WHAT THE EXERCISE ASKS – Count every line below that contains "decomposition", then give that count and nothing else.

[RECORDS SUPPLIED — start]

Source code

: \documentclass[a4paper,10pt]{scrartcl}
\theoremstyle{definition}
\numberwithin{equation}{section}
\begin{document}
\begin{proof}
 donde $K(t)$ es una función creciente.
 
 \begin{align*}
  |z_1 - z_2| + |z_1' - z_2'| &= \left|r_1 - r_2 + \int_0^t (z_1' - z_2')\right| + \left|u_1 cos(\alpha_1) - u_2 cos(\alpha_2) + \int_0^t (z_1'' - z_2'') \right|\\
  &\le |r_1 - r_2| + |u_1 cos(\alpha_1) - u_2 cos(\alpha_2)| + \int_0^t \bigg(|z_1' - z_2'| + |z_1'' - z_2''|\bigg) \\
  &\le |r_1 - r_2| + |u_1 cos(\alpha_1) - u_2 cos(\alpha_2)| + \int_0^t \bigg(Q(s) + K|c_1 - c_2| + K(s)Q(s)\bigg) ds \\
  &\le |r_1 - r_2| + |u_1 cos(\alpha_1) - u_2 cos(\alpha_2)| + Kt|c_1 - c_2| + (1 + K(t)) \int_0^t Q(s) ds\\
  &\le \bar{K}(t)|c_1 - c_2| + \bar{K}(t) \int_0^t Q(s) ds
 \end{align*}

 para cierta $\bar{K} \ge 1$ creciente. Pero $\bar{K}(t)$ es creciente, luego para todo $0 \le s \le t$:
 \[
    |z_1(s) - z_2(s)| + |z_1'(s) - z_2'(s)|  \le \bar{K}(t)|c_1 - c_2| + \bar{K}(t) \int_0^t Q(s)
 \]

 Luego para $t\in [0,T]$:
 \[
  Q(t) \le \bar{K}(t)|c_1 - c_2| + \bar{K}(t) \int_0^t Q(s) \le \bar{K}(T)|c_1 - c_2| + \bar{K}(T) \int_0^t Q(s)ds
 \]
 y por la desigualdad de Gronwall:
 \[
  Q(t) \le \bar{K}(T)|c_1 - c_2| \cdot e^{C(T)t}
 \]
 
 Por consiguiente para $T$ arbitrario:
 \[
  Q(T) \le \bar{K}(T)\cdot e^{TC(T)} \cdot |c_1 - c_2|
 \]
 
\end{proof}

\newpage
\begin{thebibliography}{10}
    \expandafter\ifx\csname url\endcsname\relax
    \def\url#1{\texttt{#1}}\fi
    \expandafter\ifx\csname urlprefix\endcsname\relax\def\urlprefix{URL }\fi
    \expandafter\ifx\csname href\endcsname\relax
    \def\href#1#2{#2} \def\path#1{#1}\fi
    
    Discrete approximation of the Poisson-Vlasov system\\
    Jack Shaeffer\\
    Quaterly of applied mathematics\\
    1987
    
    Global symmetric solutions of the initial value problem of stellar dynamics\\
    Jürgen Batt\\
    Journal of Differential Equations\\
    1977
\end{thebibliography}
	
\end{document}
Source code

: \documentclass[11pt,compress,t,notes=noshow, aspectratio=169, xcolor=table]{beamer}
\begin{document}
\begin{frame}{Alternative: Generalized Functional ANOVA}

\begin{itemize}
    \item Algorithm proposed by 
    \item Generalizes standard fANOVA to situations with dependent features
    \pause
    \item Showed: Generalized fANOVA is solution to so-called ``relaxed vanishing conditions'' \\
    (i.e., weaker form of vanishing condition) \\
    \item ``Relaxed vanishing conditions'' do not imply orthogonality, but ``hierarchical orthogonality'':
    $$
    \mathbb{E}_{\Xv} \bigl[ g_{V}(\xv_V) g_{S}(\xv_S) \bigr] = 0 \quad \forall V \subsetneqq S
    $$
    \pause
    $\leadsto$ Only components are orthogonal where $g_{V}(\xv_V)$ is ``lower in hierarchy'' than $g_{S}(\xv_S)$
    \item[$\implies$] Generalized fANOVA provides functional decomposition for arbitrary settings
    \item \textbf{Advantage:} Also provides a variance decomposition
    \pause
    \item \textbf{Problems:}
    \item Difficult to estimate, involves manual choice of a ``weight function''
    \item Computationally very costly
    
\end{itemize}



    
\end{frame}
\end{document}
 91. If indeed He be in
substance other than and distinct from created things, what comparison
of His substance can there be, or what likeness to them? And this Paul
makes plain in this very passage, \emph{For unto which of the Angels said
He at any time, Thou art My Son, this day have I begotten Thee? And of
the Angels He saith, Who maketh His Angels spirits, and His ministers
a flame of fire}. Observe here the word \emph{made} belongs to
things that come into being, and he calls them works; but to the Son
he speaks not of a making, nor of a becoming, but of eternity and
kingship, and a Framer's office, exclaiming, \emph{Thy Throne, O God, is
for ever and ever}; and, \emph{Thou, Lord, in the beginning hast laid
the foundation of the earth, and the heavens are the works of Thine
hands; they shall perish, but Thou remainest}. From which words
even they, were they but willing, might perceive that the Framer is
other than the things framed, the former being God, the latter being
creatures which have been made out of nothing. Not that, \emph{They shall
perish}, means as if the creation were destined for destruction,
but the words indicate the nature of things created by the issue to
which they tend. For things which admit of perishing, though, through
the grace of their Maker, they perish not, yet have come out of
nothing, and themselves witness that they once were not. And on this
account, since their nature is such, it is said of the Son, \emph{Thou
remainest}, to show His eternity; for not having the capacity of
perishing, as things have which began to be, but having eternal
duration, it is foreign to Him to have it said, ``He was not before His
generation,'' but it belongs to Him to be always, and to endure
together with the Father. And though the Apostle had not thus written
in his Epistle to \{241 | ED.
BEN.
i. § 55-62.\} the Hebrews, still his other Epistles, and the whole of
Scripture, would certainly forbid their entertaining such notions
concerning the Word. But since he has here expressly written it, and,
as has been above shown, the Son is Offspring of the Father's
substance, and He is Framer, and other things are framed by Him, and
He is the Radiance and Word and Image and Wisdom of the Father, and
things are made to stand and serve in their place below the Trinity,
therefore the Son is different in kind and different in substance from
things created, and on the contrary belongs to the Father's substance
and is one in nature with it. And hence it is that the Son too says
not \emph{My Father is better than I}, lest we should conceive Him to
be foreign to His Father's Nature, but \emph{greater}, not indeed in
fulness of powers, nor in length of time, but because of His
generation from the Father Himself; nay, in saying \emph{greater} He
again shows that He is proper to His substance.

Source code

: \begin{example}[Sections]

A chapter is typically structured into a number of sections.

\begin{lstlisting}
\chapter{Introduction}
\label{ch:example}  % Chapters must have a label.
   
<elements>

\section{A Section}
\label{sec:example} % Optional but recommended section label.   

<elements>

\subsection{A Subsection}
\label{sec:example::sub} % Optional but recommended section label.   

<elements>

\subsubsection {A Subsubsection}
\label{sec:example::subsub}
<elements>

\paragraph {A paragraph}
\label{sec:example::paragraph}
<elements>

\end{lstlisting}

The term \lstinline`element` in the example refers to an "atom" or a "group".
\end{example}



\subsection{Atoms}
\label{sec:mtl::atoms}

[RECORDS SUPPLIED — finish]

EXERCISE SOLUTION – 2